**Aim of the exercise:** Provide an exact copy of the lines from the beginning of the records through the line that includes "- **✅ Test Coverage**: 131", and of no others.

===== Material for this exercise =====

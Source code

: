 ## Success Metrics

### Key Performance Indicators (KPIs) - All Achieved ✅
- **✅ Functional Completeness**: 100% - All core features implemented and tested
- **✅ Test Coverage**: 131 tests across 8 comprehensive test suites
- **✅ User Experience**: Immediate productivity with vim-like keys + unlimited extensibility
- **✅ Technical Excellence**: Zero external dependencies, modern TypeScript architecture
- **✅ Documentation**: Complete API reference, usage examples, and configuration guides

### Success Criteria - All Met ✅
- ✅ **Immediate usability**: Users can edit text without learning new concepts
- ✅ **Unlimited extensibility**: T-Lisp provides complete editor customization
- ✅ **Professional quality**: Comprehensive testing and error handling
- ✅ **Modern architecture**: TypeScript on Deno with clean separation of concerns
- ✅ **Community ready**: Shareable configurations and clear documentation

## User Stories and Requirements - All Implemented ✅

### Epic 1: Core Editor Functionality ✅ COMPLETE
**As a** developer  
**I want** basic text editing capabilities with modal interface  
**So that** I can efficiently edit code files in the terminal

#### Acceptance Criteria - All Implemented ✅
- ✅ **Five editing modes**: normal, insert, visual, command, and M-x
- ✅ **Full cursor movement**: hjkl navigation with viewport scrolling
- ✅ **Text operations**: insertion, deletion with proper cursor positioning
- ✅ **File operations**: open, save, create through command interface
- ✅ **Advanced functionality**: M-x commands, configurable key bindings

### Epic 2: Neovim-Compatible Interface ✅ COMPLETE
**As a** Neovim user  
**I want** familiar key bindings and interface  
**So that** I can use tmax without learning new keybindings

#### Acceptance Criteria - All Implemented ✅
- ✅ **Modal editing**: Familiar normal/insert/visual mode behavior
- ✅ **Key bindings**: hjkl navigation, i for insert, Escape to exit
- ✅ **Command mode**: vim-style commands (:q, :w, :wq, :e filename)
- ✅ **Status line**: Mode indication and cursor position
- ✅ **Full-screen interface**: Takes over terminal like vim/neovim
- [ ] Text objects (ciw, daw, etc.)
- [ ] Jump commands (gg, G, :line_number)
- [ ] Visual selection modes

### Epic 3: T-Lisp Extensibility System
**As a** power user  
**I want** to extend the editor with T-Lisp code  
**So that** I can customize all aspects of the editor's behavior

=====

**Answer to this task:**
Source code

: ## Success Metrics

### Key Performance Indicators (KPIs) - All Achieved ✅
- **✅ Functional Completeness**: 100% - All core features implemented and tested
- **✅ Test Coverage**: 131 tests across 8 comprehensive test suites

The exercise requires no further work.